* Work task:
Select all lines in the records that include "enumerate".
[[ Data extracts, beginning ]]
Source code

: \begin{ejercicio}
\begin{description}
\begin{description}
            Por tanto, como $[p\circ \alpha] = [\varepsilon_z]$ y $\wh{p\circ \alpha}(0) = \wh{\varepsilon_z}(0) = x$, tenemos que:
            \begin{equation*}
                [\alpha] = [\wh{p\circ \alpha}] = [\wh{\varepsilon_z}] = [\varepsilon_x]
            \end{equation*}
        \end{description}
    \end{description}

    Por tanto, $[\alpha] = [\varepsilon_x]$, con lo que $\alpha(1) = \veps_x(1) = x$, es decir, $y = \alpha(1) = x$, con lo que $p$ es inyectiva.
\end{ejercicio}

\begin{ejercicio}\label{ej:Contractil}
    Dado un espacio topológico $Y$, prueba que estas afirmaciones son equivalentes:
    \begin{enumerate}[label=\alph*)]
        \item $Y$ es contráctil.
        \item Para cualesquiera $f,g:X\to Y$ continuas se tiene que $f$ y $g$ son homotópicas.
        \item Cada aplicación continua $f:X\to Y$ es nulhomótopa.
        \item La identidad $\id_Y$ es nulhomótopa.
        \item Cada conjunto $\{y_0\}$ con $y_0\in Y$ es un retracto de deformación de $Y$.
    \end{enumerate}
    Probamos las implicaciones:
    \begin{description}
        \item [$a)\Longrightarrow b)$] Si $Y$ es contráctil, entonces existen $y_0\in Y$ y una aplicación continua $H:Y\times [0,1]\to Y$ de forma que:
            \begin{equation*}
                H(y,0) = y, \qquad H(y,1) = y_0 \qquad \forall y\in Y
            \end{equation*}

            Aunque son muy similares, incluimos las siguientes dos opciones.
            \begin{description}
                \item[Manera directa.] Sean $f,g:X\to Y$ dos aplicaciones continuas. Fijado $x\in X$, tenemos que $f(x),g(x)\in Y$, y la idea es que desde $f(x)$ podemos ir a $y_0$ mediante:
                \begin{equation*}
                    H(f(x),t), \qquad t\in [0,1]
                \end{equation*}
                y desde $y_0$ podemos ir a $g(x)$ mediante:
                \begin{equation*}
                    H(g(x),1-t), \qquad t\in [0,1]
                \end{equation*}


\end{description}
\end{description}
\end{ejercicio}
[[ Data extracts, end ]]
* Exercise solution:
    \begin{enumerate}[label=\alph*)]
    \end{enumerate}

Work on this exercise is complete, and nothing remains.